### The problem
What you return should be each line of the data containing the string "simple".

++++ Data supplied

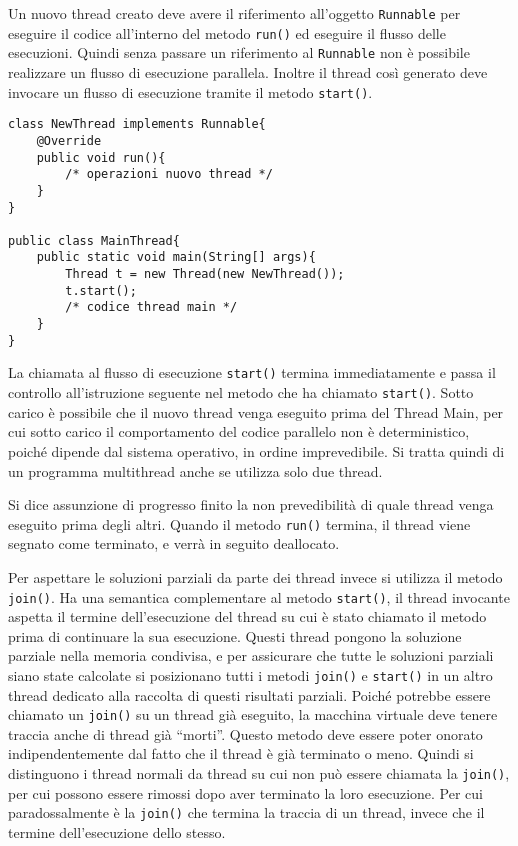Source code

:\documentclass{article}
\numberwithin{equation}{subsection}
\begin{document}
Un nuovo thread creato deve avere il riferimento all'oggetto \verb|Runnable| per eseguire il codice all'interno del metodo \verb|run()| ed eseguire il flusso delle 
esecuzioni. 
Quindi senza passare un riferimento al \verb|Runnable| non è possibile realizzare un flusso di esecuzione parallela. Inoltre il thread così generato deve invocare un 
flusso di esecuzione tramite il metodo \verb|start()|. 
\begin{verbatim}
class NewThread implements Runnable{
    @Override 
    public void run(){
        /* operazioni nuovo thread */
    }
}

public class MainThread{
    public static void main(String[] args){
        Thread t = new Thread(new NewThread());
        t.start();
        /* codice thread main */
    }
}
\end{verbatim}

La chiamata al flusso di esecuzione \verb|start()| termina immediatamente e passa il controllo all'istruzione seguente nel metodo che ha chiamato \verb|start()|. 
Sotto carico è possibile che il nuovo thread venga eseguito prima del Thread Main, per cui sotto carico il comportamento del codice parallelo non è deterministico, poiché 
dipende dal sistema operativo, in ordine imprevedibile. 
Si tratta quindi di un programma multithread anche se utilizza solo due thread. 

Si dice assunzione di progresso finito la non prevedibilità di quale thread venga eseguito prima degli altri. Quando il metodo \verb|run()| termina, il thread viene segnato 
come terminato, e verrà in seguito deallocato. 


Per aspettare le soluzioni parziali da parte dei thread invece si utilizza il metodo \verb|join()|. Ha una semantica complementare al metodo \verb|start()|, il thread 
invocante aspetta il termine dell'esecuzione del thread su cui è stato chiamato il metodo prima di continuare la sua esecuzione. 
Questi thread pongono la soluzione parziale nella memoria condivisa, e per assicurare che tutte le soluzioni parziali siano state calcolate si posizionano tutti i metodi 
\verb|join()| e \verb|start()| in un altro thread dedicato alla raccolta di questi risultati parziali. 
Poiché potrebbe essere chiamato un \verb|join()| su un thread già eseguito, la macchina virtuale deve tenere traccia anche di thread già ``morti''. Questo metodo deve 
essere poter onorato indipendentemente dal fatto che il thread è già terminato o meno. Quindi si distinguono i thread normali da thread su cui non può essere chiamata la \verb|join()|, 
per cui possono essere rimossi dopo aver terminato la loro esecuzione. 
Per cui paradossalmente è la \verb|join()| che termina la traccia di un thread, invece che il termine dell'esecuzione dello stesso. 
\end{document}
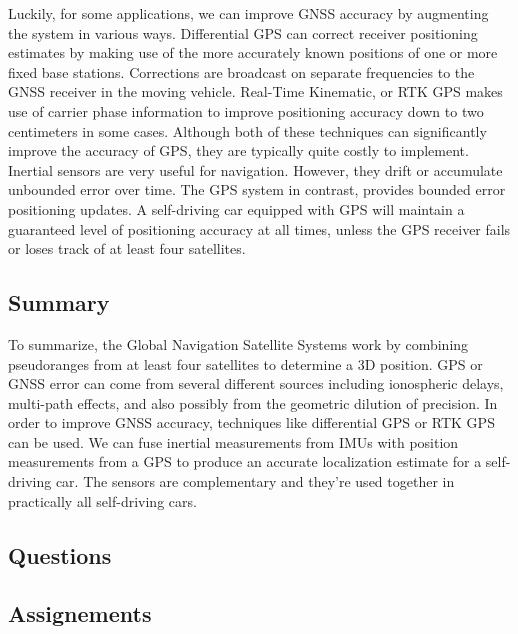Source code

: Luckily, for some applications, we can improve GNSS accuracy by
augmenting the system in various ways. Differential GPS can correct receiver positioning
estimates by making use of the more accurately known positions
of one or more fixed base stations. Corrections are broadcast
on separate frequencies to the GNSS receiver in the moving vehicle. Real-Time Kinematic, or
RTK GPS makes use of carrier phase information to improve positioning accuracy down to
two centimeters in some cases. Although both of these techniques can significantly improve
the accuracy of GPS, they are typically quite
costly to implement. Inertial sensors are very
useful for navigation. However, they drift or accumulate
unbounded error over time. The GPS system in contrast, provides bounded error
positioning updates. A self-driving car equipped
with GPS will maintain a guaranteed level of positioning
accuracy at all times, unless the GPS receiver fails or loses
track of at least four satellites. 

\subsection{Summary}

To summarize, the Global Navigation Satellite
Systems work by combining pseudoranges from at least four
satellites to determine a 3D position. GPS or GNSS error can come from several different sources
including ionospheric delays, multi-path effects, and also possibly from the geometric
dilution of precision. In order to improve GNSS accuracy, techniques like differential GPS
or RTK GPS can be used.  We can fuse inertial
measurements from IMUs with position measurements
from a GPS to produce an accurate localization estimate
for a self-driving car. The sensors are complementary
and they're used together in practically all self-driving cars.

\subsection{Questions}

\subsection{Assignements}
 





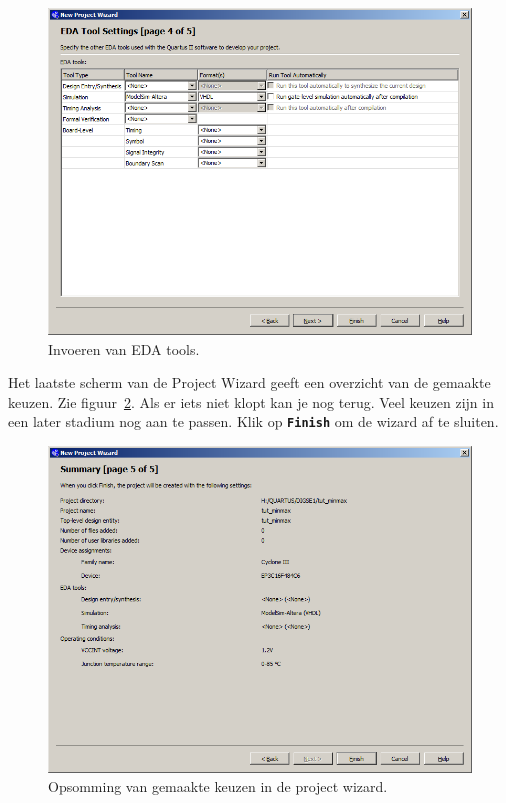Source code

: \documentclass[a4paper,12pt,fleqn,twoside]{book}
\def\tutpicscale{0.455}
\newcommand{\knop}[1]{\texttt{\textbf{#1}}}
\begin{document}
\begin{figure}[H]
\centering
\includegraphics[scale=\tutpicscale]{029edatoolsettings.png}
\caption{Invoeren van EDA tools.}
\label{fig:029edatoolsettings}
\end{figure}

Het laatste scherm van de Project Wizard geeft een overzicht van de gemaakte
keuzen. Zie figuur~\ref{fig:030summary}. Als er iets niet klopt kan je nog
terug. Veel keuzen zijn in een later stadium nog aan te passen. Klik op
\knop{Finish} om de wizard af te sluiten.

\begin{figure}[H]
\centering
\includegraphics[scale=\tutpicscale]{030summary.png}
\caption{Opsomming van gemaakte keuzen in de project wizard.}
\label{fig:030summary}
\end{figure}
\end{document}
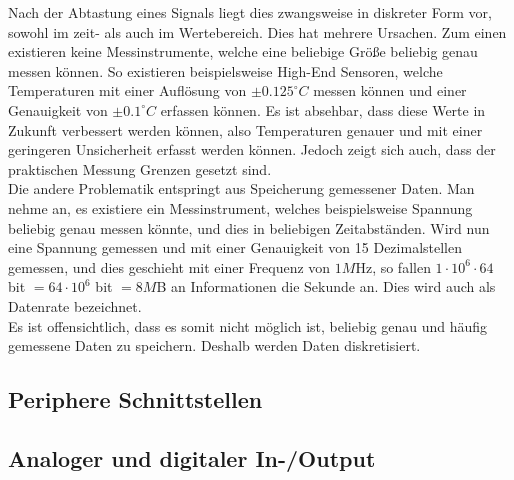 Nach der Abtastung eines Signals liegt dies zwangsweise in diskreter Form vor, sowohl im zeit- als auch im Wertebereich. Dies hat mehrere Ursachen. Zum einen existieren keine Messinstrumente, welche eine beliebige Größe beliebig genau messen können. So existieren beispielsweise High-End Sensoren, welche Temperaturen mit einer Auflösung von $\pm0.125^\circ C$ messen können und einer Genauigkeit von $\pm0.1^\circ C$ erfassen können. Es ist absehbar, dass diese Werte in Zukunft verbessert werden können, also Temperaturen genauer und mit einer geringeren Unsicherheit erfasst werden können. Jedoch zeigt sich auch, dass der praktischen Messung Grenzen gesetzt sind.\\
Die andere Problematik entspringt aus Speicherung gemessener Daten. Man nehme an, es existiere ein Messinstrument, welches beispielsweise Spannung beliebig genau messen könnte, und dies in beliebigen Zeitabständen. Wird nun eine Spannung gemessen und mit einer Genauigkeit von 15 Dezimalstellen gemessen, und dies geschieht mit einer Frequenz von $1M$Hz, so fallen $1 \cdot 10^6 \cdot 64$ bit $= 64 \cdot 10^6$ bit $= 8M$B an Informationen die Sekunde an. Dies wird auch als Datenrate bezeichnet.\\
Es ist offensichtlich, dass es somit nicht möglich ist, beliebig genau und häufig gemessene Daten zu speichern. Deshalb werden Daten diskretisiert.\\

\subsection{Periphere Schnittstellen}\label{3.4}
\subsection{Analoger und digitaler In-/Output}\label{3.5}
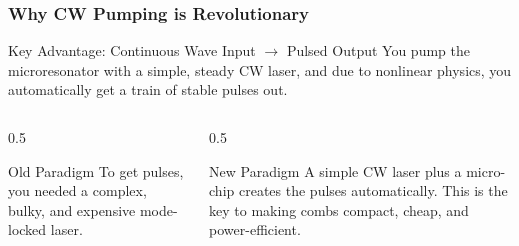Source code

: \documentclass{beamer}
\begin{document}
\begin{frame}
    \frametitle{Why CW Pumping is Revolutionary}
    
    \begin{block}{Key Advantage: Continuous Wave Input $\rightarrow$ Pulsed Output}
        You pump the microresonator with a simple, steady CW laser, and due to nonlinear physics, you automatically get a train of stable pulses out.
    \end{block}
    
    \begin{columns}[T]
        \begin{column}{0.5\textwidth}
            \begin{alertblock}{Old Paradigm}
                To get pulses, you needed a complex, bulky, and expensive mode-locked laser.
            \end{alertblock}
        \end{column}
        \begin{column}{0.5\textwidth}
            \begin{block}{New Paradigm}
                A simple CW laser plus a micro-chip creates the pulses automatically. This is the key to making combs compact, cheap, and power-efficient.
            \end{block}
        \end{column}
    \end{columns}
\end{frame}
\end{document}
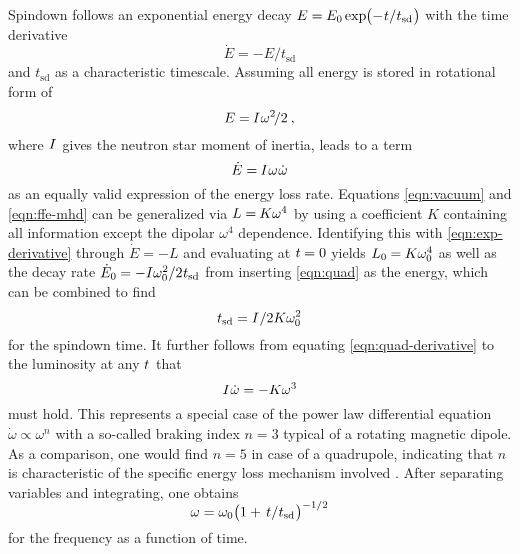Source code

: Spindown follows an exponential energy decay $E = \kern-0.3pt E_0 \kern-0.2pt \exp \kern-2.0pt
\smash{\bigl( - \kern+0.5pt t \kern+0.1pt / \kern+0.2pt t_\text{sd} \kern+0.5pt \bigr)}$ with the time derivative
\begin{equation}
	\dot{E} = - E / t_\text{sd}
	\label{eqn:exp-derivative}
\end{equation}
and $t_\text{sd}$ as a characteristic timescale. Assuming all energy is stored in rotational form of
\begin{equation}
	E = \kern-0.5pt I \kern+0.5pt \omega^2 \kern-1.5pt / 2 \: ,
	\label{eqn:quad}
\end{equation}
where $I \kern+0.5pt$ gives the neutron star moment of inertia, leads to a term
\begin{equation}
	\dot{E} = \kern-0.5pt I \kern+0.5pt \omega \kern+0.5pt \dot{\omega}
	\label{eqn:quad-derivative}
\end{equation}
as an equally valid expression of the energy loss rate. Equations \eqref{eqn:vacuum} and \eqref{eqn:ffe-mhd} can be generalized via
$L = \kern-0.5pt K \omega^4$ by using a coefficient $K$ containing all information except the dipolar $\omega^4$ dependence.
Identifying this with \eqref{eqn:exp-derivative} through $\dot{E} = -L$ and evaluating at $t \kern-0.3pt= 0$ yields
$L_0 \kern-0.3pt = \kern-0.2pt K \omega_0^4$ as well as the decay rate $\dot{E}_0 \kern-0.3pt = -I \omega_0^2 / 2 \kern+0.4pt t_\text{sd}$
from inserting \eqref{eqn:quad} as the energy, which can be combined to find
\begin{equation}
	t_\text{sd} = I \kern+0.5pt / 2K\omega_0^2
	\label{eqn:spindown-time}
\end{equation}
for the spindown time. It further follows from equating \eqref{eqn:quad-derivative} to the luminosity at any $t \kern+0.5pt$ that
\begin{equation}
	I \kern+0.5pt \dot{\omega} = -K \omega^3
\end{equation}
must hold. This represents a special case of the power law differential equation $\dot{\omega} \propto \omega^n$ with a so-called
braking index $n = 3$ typical of a rotating magnetic dipole. As a comparison, one would find $n = 5$ in case of a quadrupole, indicating
that $n$ is characteristic of the specific energy loss mechanism involved \cite{Alvarez_2004}. After separating variables and integrating,
one obtains
\begin{equation}
	\omega = \omega_0 \smash{\bigl( 1 + \kern+1.5pt t \kern+0.1pt / \kern+0.2pt t_\text{sd} \kern+0.5pt \bigr)^{-1/2}}
	\label{eqn:frequency}
\end{equation}
for the frequency as a function of time.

++++++++

### Solution below
        You pump the microresonator with a simple, steady CW laser, and due to nonlinear physics, you automatically get a train of stable pulses out.
                A simple CW laser plus a micro-chip creates the pulses automatically. This is the key to making combs compact, cheap, and power-efficient.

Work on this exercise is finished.